I would recommend reading the following tech report, it should shed
some light to how these things work :
http://www.cs.unm.edu/research/search_technical_reports_by_keyword/?
string=infiniband
1 - It does not seem that mvapich does RDMA for small messages. It will
do RDMA for any message that is too big to send eagerly, but the
threshold is not that low and cannot be lowered to apply to 0-byte msgs
anyway (nothing lower than 128bytes or so will work).
mvapich does do RDMA for small messages, they preallocate a buffer for
each peer and then poll each of these buffers for completion,
Take a look at the paper: High Performance RDMA-Based MPI
Implementations over Infiniband by Jiuxing Liu,
Also try compiling mvapich without: -D RDMA_FAST_PATH, I am pretty sure
this is the flag that tells mvapich to compile with small message RDMA.
Removing this flag will force mvapich to use send/recv
2 - I do not see that there is any raw performance benefit in insisting
on doing rdma for small messages anyway, so it does not seem to be a
tradeoff between scalability and optimal latency.

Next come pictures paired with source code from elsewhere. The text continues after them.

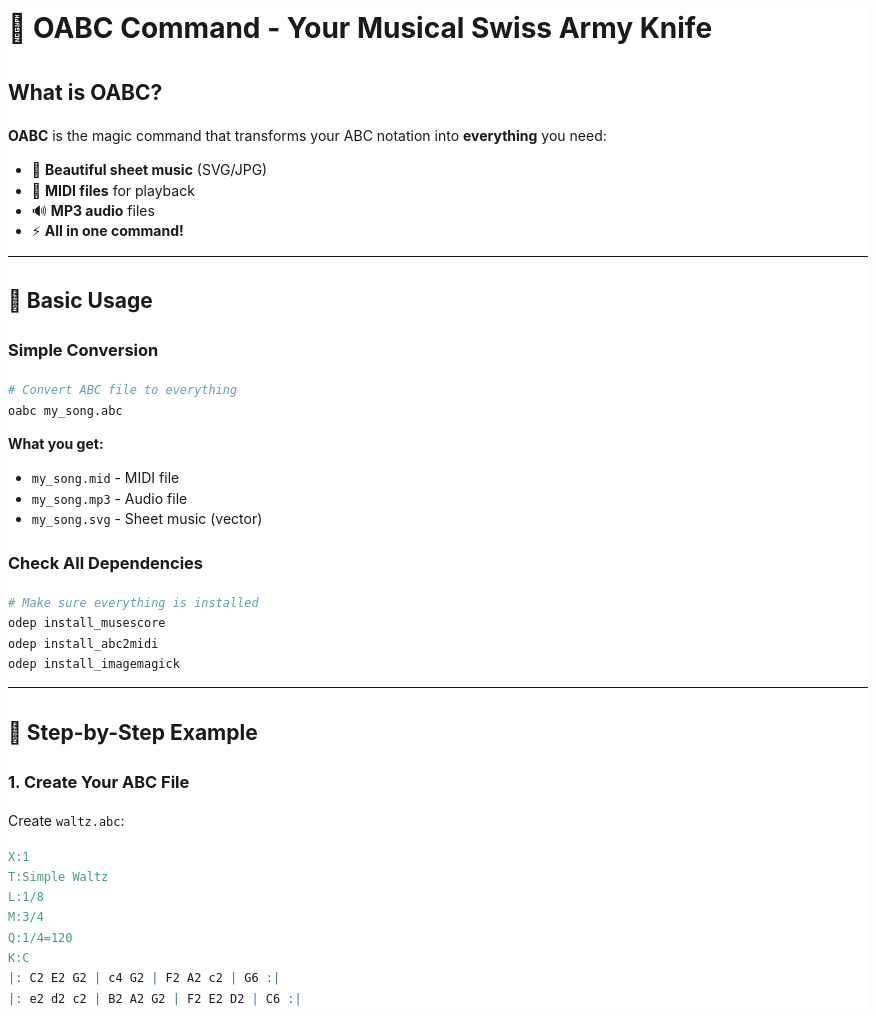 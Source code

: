 # 🎵 OABC Command - Your Musical Swiss Army Knife

## What is OABC?

**OABC** is the magic command that transforms your ABC notation into **everything** you need:
- 🎼 **Beautiful sheet music** (SVG/JPG)
- 🎵 **MIDI files** for playback
- 🔊 **MP3 audio** files
- ⚡ **All in one command!**

---

## 🚀 Basic Usage

### Simple Conversion
```bash
# Convert ABC file to everything
oabc my_song.abc
```

**What you get:**
- `my_song.mid` - MIDI file
- `my_song.mp3` - Audio file
- `my_song.svg` - Sheet music (vector)

### Check All Dependencies
```bash
# Make sure everything is installed
odep install_musescore
odep install_abc2midi  
odep install_imagemagick
```

---

## 🎯 Step-by-Step Example

### 1. Create Your ABC File
Create `waltz.abc`:
```abc
X:1
T:Simple Waltz
L:1/8
M:3/4
Q:1/4=120
K:C
|: C2 E2 G2 | c4 G2 | F2 A2 c2 | G6 :|
|: e2 d2 c2 | B2 A2 G2 | F2 E2 D2 | C6 :|
```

In fact, if I force
ompi or mvapich to go rdma for smaller messages (at least as far as it
seems it will go) the latency for these sizes will actually go up,
which
does not hurt my intuition. In mvapich I saw an incompressible 13 us
penalty for doing RDMA.
What you are seeing is a general RDMA protocol which requires that the
initiator obtain the targets memory address and r-key prior to the rdma
operation, additionally the initiator must inform the target of
completion of the RDMA operation. This requires the overhead of control
messages using either send/receive or small message RDMA.
So far, the best latency I got from ompi is 5.24 us, and the best I
got from mvapich is 3.15.
I am perfectly ready to accept that ompi scales better and that may be
more important (except to the marketing dept :-) ), but I do not
understand your explanation based on small-message RDMA. Either I
missunderstood something badly (my best guess), or the 2 us are lost to
something else than an RDMA-size tradeoff.
Again this is small message RDMA with polling versus send/receive
semantics, we will be adding small message RDMA and should have
performance equal to that of mvapich for small messages, but it is only
relevant for a small working set of peers / micro benchmarks.
Thanks,
Galen